Outre la variété, les conditions stationnelles ont une grande influence sur la qualité des tiges et donc sur leur aptitude au tressage. L’abondance de nutriments et d’eau entraîne un rendement plus élevé, mais les pousses ont tendance à se ramifier, à former plus de moelle et sont ainsi plus fragiles. Si l’emplacement n’est pas optimal, elles sont susceptibles d’être attaquées par des organismes nuisibles, ce qui les rend souvent complètement inutilisables.
Culture
Une autre possibilité est de cultiver des saules sur un terrain ensoleillé avec un apport modéré en nutriments et en eau. Les boutures sont alignées avec une densité similaire à celle d’un champ de maïs. Elles poussent en association et sont donc plus longues, plus droites, plus minces et se ramifient moins. Elles sont coupées hors de la période végétative à ras du sol.
Noisetier
Dans les Grisons, on trouve encore actuellement de vieux paniers en noisetier, autrefois destinés à un usage quotidien. Les noisetiers sont aujourd’hui toujours bien présents dans les forêts grisonnes. Lorsqu’ils forment des massifs denses, ils produisent de véritables perches.
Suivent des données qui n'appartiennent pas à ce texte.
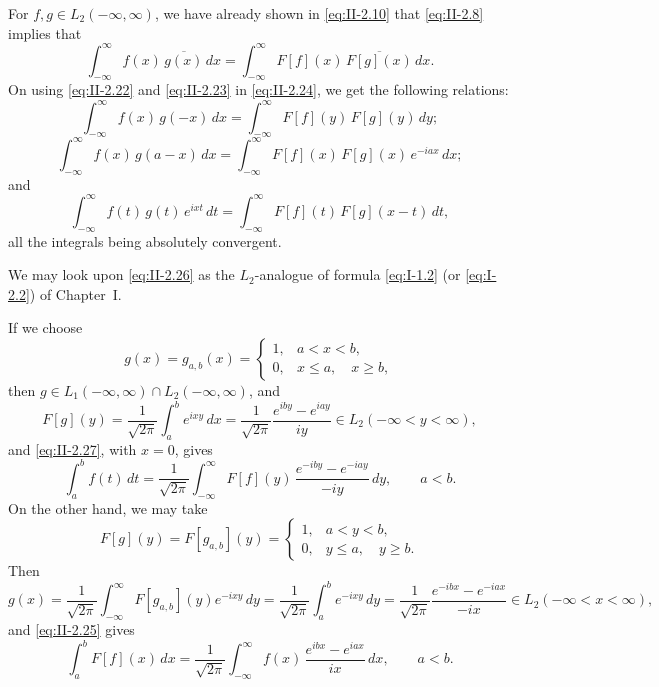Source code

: For $f,g\in L_{2}(-\infty,\infty)$, we have already shown in \eqref{eq:II-2.10} that \eqref{eq:II-2.8} implies that
\begin{equation}\tag{2.24}\label{eq:II-2.24}
\int_{-\infty}^{\infty}f(x)\,\overline{g(x)}\,dx
=\int_{-\infty}^{\infty}F[f](x)\,\overline{F[g](x)}\,dx.
\end{equation}
On using \eqref{eq:II-2.22} and \eqref{eq:II-2.23} in \eqref{eq:II-2.24}, we get the following relations:
\begin{equation}\tag{2.25}\label{eq:II-2.25}
\int_{-\infty}^{\infty}f(x)\,g(-x)\,dx
=\int_{-\infty}^{\infty}F[f](y)\,F[g](y)\,dy;
\end{equation}
\begin{equation}\tag{2.26}\label{eq:II-2.26}
\int_{-\infty}^{\infty}f(x)\,g(a-x)\,dx
=\int_{-\infty}^{\infty}F[f](x)\,F[g](x)\,e^{-iax}\,dx;
\end{equation}
and
\begin{equation}\tag{2.27}\label{eq:II-2.27}
\int_{-\infty}^{\infty}f(t)\,g(t)\,e^{ixt}\,dt
=\int_{-\infty}^{\infty}F[f](t)\,F[g](x-t)\,dt,
\end{equation}
all the integrals being absolutely convergent.

We may look upon \eqref{eq:II-2.26} as the $L_{2}$-analogue of formula \eqref{eq:I-1.2} (or \eqref{eq:I-2.2}) of Chapter~I.

If we choose
\[
g(x)=g_{a,b}(x)=
\begin{cases}
1, & a<x<b,\\
0, & x\le a,\quad x\ge b,
\end{cases}
\]
then $g\in L_{1}(-\infty,\infty)\cap L_{2}(-\infty,\infty)$, and
\[
F[g](y)=\frac{1}{\sqrt{2\pi}}\int_{a}^{b}e^{ixy}\,dx
=\frac{1}{\sqrt{2\pi}}\frac{e^{iby}-e^{iay}}{iy}\in L_{2}(-\infty<y<\infty),
\]
and \eqref{eq:II-2.27}, with $x=0$, gives
\begin{equation}\tag{2.28}\label{eq:II-2.28}
\int_{a}^{b}f(t)\,dt
=\frac{1}{\sqrt{2\pi}}\int_{-\infty}^{\infty}F[f](y)\,\frac{e^{-iby}-e^{-iay}}{-iy}\,dy,\qquad a<b.
\end{equation}
On the other hand, we may take
\[
F[g](y)=F[g_{a,b}](y)=
\begin{cases}
1, & a<y<b,\\
0, & y\le a,\quad y\ge b.
\end{cases}
\]
Then
\[
g(x)=\frac{1}{\sqrt{2\pi}}\int_{-\infty}^{\infty}F[g_{a,b}](y)e^{-ixy}\,dy
=\frac{1}{\sqrt{2\pi}}\int_{a}^{b}e^{-ixy}\,dy
=\frac{1}{\sqrt{2\pi}}\frac{e^{-ibx}-e^{-iax}}{-ix}\in L_{2}(-\infty<x<\infty),
\]
and \eqref{eq:II-2.25} gives
\begin{equation}\tag{2.29}\label{eq:II-2.29}
\int_{a}^{b}F[f](x)\,dx
=\frac{1}{\sqrt{2\pi}}\int_{-\infty}^{\infty}f(x)\,\frac{e^{ibx}-e^{iax}}{ix}\,dx,\qquad a<b.
\end{equation}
Obtention du matériau de tressage
Le tressage de bois de noisetier est une opération complexe qui commence par la coupe des tiges. Celles-ci doivent être longues et élancées, avoir le moins de bourgeons possible, très peu développés, et ne pas présenter d’excroissances. Il faut ensuite fendre les tiges en longs rubans fins et souples. Le principe est simple : une petite encoche perpendiculaire aux fibres est exécutée sur une tige de 2 à 3 cm de diamètre, à une largeur de main de l’extrémité la plus fine. C’est à cet endroit précis, l’encoche étant orientée vers l’extérieur, que la tige est posée sur le genou et pliée. Un ruban se détache alors dans le sens des fibres. Par déplacement et pliage à plusieurs reprises, il peut être fendu sur toute sa longueur. On peut ainsi obtenir 4 à 6 rubans sur le pourtour de la tige. Pour réussir cette opération, la tige doit être convenablement préséchée. Trop fraîche, elle se comporte comme du caoutchouc au lieu de se fendre ; trop sèche, elle casse.
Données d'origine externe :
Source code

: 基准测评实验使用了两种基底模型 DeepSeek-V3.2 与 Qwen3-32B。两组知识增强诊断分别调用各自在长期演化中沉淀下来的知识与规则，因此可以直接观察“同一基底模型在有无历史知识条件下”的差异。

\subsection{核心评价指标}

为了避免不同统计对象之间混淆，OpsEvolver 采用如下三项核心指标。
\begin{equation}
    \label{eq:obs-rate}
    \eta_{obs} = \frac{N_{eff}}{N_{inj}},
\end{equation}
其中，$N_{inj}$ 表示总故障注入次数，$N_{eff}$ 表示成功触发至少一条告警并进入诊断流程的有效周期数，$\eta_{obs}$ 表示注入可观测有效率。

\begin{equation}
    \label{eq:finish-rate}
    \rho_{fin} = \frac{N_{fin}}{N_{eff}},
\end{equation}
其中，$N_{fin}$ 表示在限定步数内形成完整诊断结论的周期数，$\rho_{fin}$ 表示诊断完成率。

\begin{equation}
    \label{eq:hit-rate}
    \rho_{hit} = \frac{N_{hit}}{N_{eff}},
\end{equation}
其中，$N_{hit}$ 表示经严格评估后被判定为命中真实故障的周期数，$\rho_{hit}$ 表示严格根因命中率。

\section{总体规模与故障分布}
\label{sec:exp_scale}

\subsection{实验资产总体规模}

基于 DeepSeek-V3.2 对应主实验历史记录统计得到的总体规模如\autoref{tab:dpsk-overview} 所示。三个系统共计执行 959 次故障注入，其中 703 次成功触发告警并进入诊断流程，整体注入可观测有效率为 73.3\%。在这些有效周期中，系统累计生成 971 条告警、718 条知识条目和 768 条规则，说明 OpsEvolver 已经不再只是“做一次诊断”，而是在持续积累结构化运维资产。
Les rubans recueillis de cette manière doivent encore être rabotés pour avoir une largeur et une épaisseur régulières. Ce n’est qu’ainsi qu’ils deviennent souples et flexibles. L’écorce peut être grattée pour obtenir des rubans entièrement blancs, ou seulement partiellement retirée.
Traitement
Les tiges sont coupées en dehors de la période végétative entre décembre et février, triées par longueur, mises à sécher puis stockées au moins un an avant utilisation.
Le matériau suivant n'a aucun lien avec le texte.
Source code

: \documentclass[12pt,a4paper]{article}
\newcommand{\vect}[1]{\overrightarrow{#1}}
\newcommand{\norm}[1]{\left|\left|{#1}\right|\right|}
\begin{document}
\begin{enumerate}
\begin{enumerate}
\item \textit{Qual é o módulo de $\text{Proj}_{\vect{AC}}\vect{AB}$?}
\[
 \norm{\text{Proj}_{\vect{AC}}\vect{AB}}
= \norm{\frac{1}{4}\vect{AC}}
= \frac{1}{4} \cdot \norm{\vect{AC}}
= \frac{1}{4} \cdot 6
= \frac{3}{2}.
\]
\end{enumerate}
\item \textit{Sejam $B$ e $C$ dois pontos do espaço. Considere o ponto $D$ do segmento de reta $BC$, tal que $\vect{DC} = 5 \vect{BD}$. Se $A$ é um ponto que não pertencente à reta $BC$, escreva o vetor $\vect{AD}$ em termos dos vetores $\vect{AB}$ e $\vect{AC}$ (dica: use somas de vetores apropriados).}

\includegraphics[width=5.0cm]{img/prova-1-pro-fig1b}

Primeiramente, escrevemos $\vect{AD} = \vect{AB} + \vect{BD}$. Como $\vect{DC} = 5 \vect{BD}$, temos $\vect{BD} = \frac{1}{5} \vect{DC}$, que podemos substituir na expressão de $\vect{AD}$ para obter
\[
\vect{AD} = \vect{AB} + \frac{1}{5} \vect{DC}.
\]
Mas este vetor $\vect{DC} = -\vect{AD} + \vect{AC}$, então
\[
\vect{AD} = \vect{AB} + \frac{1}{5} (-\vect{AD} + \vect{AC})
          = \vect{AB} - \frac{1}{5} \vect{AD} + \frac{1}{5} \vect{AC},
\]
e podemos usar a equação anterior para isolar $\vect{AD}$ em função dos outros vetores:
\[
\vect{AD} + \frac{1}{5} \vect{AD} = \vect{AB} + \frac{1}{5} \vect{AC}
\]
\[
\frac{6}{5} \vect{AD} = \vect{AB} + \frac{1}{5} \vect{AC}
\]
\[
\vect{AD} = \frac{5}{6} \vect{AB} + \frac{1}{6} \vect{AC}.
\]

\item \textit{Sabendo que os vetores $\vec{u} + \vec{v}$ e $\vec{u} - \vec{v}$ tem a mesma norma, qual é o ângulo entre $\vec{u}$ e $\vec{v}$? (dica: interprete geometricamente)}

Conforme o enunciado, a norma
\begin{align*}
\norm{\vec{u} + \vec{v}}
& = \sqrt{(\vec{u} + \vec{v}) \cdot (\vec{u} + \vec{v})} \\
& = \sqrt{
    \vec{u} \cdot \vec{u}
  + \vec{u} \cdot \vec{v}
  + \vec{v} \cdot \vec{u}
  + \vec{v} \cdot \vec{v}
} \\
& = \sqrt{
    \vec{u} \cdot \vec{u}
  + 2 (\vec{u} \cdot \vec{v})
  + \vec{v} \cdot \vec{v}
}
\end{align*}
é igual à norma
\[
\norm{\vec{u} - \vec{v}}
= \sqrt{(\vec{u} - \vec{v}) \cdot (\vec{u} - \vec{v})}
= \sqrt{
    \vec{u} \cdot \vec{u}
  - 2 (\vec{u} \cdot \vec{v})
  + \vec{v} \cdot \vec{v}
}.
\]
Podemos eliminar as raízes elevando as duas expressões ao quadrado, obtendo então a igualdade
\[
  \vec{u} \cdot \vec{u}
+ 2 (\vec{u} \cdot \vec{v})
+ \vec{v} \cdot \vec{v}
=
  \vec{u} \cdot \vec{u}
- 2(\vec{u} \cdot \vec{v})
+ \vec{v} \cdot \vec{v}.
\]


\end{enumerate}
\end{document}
Fig. 6 - Tiges à tresser fraîchement récoltées, mises en bottes pour le séchage. Photo : Kirstin Stroebel
Immédiatement avant l’utilisation, les tiges sélectionnées sont trempées dans l’eau, et ceci pour une à trois, voire quatre semaines, selon la variété de saule, l’épaisseur des tiges et la température de l’eau. Le matériau séché, puis réhumidifié avant traitement, se rétracte moins ensuite que les tiges tressées directement lorsqu’elles sont vertes. Les objets de vannerie sont plus denses et plus stables.
Les tiges de saule non écorcées peuvent être brunes, rouge-brun, orange, olive, beige à bleu vert ou noires, mates, rugueuses, brillantes, lisses ou cirées.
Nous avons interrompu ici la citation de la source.